■ **Exercise**
Images are to be left out when the records below are printed word for word.

■ **Given records**
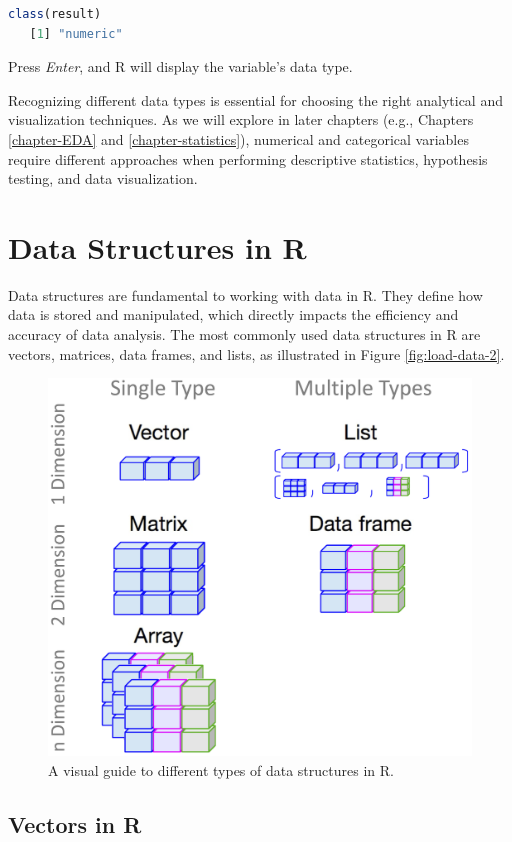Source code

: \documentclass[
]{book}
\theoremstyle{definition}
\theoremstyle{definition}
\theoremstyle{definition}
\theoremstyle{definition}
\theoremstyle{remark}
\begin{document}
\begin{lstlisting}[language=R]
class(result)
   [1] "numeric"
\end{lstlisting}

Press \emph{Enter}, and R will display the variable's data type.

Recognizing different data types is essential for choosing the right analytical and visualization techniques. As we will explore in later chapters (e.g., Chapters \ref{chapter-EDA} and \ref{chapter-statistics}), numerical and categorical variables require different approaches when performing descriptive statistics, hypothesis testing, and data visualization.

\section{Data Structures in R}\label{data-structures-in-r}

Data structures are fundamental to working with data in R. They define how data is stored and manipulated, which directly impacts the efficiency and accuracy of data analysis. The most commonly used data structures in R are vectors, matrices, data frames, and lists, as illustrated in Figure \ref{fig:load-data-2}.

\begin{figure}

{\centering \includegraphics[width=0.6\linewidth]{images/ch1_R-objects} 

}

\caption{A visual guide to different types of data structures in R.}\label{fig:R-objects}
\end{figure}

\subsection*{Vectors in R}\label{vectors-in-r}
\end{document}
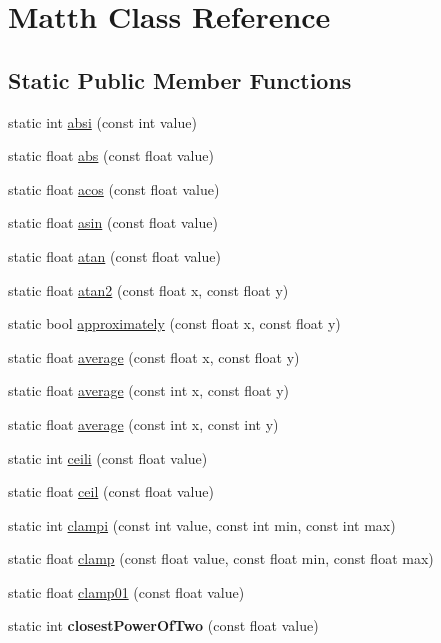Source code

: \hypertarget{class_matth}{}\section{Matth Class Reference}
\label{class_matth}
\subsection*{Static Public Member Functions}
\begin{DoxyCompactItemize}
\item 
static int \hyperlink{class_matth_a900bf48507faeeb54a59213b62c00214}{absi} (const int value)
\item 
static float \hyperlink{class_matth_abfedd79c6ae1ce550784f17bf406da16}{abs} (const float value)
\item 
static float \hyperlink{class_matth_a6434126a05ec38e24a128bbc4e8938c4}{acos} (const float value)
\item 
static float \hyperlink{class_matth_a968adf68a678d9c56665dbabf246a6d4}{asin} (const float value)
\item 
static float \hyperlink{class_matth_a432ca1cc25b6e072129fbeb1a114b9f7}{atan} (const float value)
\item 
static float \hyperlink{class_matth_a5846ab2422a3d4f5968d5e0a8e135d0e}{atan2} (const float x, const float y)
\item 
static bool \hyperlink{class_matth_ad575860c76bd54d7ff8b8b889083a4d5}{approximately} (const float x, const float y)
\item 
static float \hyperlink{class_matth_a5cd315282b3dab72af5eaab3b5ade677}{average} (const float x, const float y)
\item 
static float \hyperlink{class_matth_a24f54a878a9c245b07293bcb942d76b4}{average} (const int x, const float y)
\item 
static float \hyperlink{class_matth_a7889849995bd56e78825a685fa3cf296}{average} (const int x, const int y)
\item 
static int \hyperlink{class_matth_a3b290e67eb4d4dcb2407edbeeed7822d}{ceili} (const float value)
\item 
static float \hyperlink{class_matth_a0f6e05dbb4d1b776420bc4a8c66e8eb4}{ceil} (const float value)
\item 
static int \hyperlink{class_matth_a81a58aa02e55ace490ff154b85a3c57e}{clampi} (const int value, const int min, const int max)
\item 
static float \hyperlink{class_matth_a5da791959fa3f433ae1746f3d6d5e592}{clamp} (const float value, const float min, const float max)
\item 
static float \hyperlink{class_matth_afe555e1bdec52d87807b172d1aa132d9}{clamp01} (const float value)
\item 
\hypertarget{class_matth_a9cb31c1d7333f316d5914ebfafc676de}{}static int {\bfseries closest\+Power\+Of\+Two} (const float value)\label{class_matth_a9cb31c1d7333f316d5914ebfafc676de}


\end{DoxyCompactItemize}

■ **Answer to the problem**
Source code

: \documentclass[
]{book}
\theoremstyle{definition}
\theoremstyle{definition}
\theoremstyle{definition}
\theoremstyle{definition}
\theoremstyle{remark}
\begin{document}
\begin{lstlisting}[language=R]
class(result)
   [1] "numeric"
\end{lstlisting}

Press \emph{Enter}, and R will display the variable's data type.

Recognizing different data types is essential for choosing the right analytical and visualization techniques. As we will explore in later chapters (e.g., Chapters \ref{chapter-EDA} and \ref{chapter-statistics}), numerical and categorical variables require different approaches when performing descriptive statistics, hypothesis testing, and data visualization.

\section{Data Structures in R}\label{data-structures-in-r}

Data structures are fundamental to working with data in R. They define how data is stored and manipulated, which directly impacts the efficiency and accuracy of data analysis. The most commonly used data structures in R are vectors, matrices, data frames, and lists, as illustrated in Figure \ref{fig:load-data-2}.

\begin{figure}

{\centering \includegraphics[width=0.6\linewidth]{images/ch1_R-objects} 

}

\caption{A visual guide to different types of data structures in R.}\label{fig:R-objects}
\end{figure}

\subsection*{Vectors in R}\label{vectors-in-r}
\end{document}
Source code

: \hypertarget{class_matth}{}\section{Matth Class Reference}
\label{class_matth}
\subsection*{Static Public Member Functions}
\begin{DoxyCompactItemize}
\item 
static int \hyperlink{class_matth_a900bf48507faeeb54a59213b62c00214}{absi} (const int value)
\item 
static float \hyperlink{class_matth_abfedd79c6ae1ce550784f17bf406da16}{abs} (const float value)
\item 
static float \hyperlink{class_matth_a6434126a05ec38e24a128bbc4e8938c4}{acos} (const float value)
\item 
static float \hyperlink{class_matth_a968adf68a678d9c56665dbabf246a6d4}{asin} (const float value)
\item 
static float \hyperlink{class_matth_a432ca1cc25b6e072129fbeb1a114b9f7}{atan} (const float value)
\item 
static float \hyperlink{class_matth_a5846ab2422a3d4f5968d5e0a8e135d0e}{atan2} (const float x, const float y)
\item 
static bool \hyperlink{class_matth_ad575860c76bd54d7ff8b8b889083a4d5}{approximately} (const float x, const float y)
\item 
static float \hyperlink{class_matth_a5cd315282b3dab72af5eaab3b5ade677}{average} (const float x, const float y)
\item 
static float \hyperlink{class_matth_a24f54a878a9c245b07293bcb942d76b4}{average} (const int x, const float y)
\item 
static float \hyperlink{class_matth_a7889849995bd56e78825a685fa3cf296}{average} (const int x, const int y)
\item 
static int \hyperlink{class_matth_a3b290e67eb4d4dcb2407edbeeed7822d}{ceili} (const float value)
\item 
static float \hyperlink{class_matth_a0f6e05dbb4d1b776420bc4a8c66e8eb4}{ceil} (const float value)
\item 
static int \hyperlink{class_matth_a81a58aa02e55ace490ff154b85a3c57e}{clampi} (const int value, const int min, const int max)
\item 
static float \hyperlink{class_matth_a5da791959fa3f433ae1746f3d6d5e592}{clamp} (const float value, const float min, const float max)
\item 
static float \hyperlink{class_matth_afe555e1bdec52d87807b172d1aa132d9}{clamp01} (const float value)
\item 
\hypertarget{class_matth_a9cb31c1d7333f316d5914ebfafc676de}{}static int {\bfseries closest\+Power\+Of\+Two} (const float value)\label{class_matth_a9cb31c1d7333f316d5914ebfafc676de}


\end{DoxyCompactItemize}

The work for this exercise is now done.